Venice has no cars, no trucks, no buses, no motorcycles, actually no scooters or skateboards, nothing on wheels.

Everything is done by boat. Garbage trucks, UPS, actually DHL, mail delivery, police, taxis, buses (public transportation) ambulances, freight delivery to stores, food delivery to restaurants and retail stores and supermarkets, are ALL done by boat. This is extremely intriguing and is a real joy, and a huge part of the experience to witness. I actually saw a woman’s gurney rolled onto an ambulance and taken away.

The canals start as “water” when you first arrive, however after a while, you begin not to see them as water so much, but as liquid streets, which is exactly what they are. Amazing, and it really provided a different perspective to the kids, who were completely intrigued and excited..

We departed from El Pratt airport in Barcelona, and landed at Marco Polo airport outside of Venice with a flight time of about an hour and fifty minutes.



Days before, I teased my wife Amy about wasting money, with her paper tab transparency purchase. You know, those transparent folders that you find in the office and school supply stores. Anyway, I swallowed my words, as the organization provided by using the transparency folder to hold tickets, documents, passports, etc. proved invaluable.

Usually we keep boarding passes on our phone, but issuing the kids and ourselves individual tickets is definitely better, and having traveled extensively using both scenarios, I suggest printing individual tickets. It’s much easier.

Getting To Venice From Marco Polo Airport



The airport is actually 13 km or a little over 8 miles from Venice. We had some options at this point.

  • There are public buses with WHEELS, that will take you to the northeastern tip of Venice, the only place cars and buses are permitted.
  • There are parking lots on the pier, and in the area, and pricing seemed a bit expensive. If you arrive by car, it seems to make more sense parking on the “mainland” and using public transportation to get to Venice.
  • The buses from the airport are eight euros per person, kids under 12 ride free!!!. Takes 30 minutes, it’s about 6 or 8 stops. Great deal, but I wanted a great experience, and arriving in Venice by bus was not my vision.
  • The second option is by boat, using the water bus to Venice. The water bus is OK, cost is Fifteen Euros per person, kids are full fare.
  • The third option is a cab. The taxis are classic Venetian taxi speedboats, beautifully appointed, driver in front, an enclosed area in the center and an open area aft. Cost is One Hundred Twenty Five euros or more. This is the equivalent of taking a limousine from the airport to Venice. We chose the taxi, and for us, it was a great choice.

We got our key to the Air BnB and walked to our apartment. When visiting Venice, unless you have a 500 euro transportation budget for local travel, be prepared to walk, and walk, and walk. Even the day water bus passes are pricey at twenty euros per person for twenty four hours, unlimited travel, remember we are traveling with four people.

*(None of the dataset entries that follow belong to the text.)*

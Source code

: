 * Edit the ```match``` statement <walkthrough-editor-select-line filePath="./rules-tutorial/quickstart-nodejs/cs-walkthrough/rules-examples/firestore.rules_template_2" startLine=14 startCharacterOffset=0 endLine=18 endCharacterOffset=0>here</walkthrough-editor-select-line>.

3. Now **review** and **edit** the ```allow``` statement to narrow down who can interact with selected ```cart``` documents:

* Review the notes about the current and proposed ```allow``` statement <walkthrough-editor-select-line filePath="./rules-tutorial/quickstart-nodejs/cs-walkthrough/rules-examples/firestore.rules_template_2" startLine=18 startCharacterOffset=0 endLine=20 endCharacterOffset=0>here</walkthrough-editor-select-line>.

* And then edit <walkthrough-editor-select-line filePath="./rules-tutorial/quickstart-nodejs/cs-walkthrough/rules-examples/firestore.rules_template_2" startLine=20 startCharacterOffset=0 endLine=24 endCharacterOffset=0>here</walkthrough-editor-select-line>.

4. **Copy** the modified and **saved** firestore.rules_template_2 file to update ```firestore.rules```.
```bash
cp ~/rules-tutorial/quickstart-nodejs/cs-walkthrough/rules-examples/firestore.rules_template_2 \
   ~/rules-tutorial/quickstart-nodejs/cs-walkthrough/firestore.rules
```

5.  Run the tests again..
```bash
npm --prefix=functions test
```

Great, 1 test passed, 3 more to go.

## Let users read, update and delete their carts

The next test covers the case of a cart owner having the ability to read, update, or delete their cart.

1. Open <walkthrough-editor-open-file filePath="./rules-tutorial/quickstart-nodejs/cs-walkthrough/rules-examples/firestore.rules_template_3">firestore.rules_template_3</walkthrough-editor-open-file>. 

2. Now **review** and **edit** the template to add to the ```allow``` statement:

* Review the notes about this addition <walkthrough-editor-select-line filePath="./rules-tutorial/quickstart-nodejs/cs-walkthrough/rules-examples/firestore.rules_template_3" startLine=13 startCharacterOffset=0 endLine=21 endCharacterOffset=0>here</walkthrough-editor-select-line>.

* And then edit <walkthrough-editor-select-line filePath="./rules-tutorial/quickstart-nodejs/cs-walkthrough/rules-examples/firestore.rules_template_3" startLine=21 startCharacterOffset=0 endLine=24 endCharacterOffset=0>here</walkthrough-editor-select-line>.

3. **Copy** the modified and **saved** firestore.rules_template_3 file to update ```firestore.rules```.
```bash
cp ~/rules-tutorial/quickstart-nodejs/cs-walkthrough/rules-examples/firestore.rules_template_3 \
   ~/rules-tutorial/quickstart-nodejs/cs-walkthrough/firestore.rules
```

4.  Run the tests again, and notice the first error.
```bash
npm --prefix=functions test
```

Venice is a series of over 100 islands separated by smaller and larger canals. You literally walk for five to eight minutes, then must climb steps to access the next bridge. The best weather and thinner crowds can be found in October and November. 

If you visit in August, as we did, ninety degrees Fahrenheit temperatures require you to be in decent condition, and to remain hydrated. We were sure to pay close attention to the kids, because when they’re amazed or distracted, our kids tend to not realize when they’re tired or thirsty, under the Mediterranean sun, sometimes.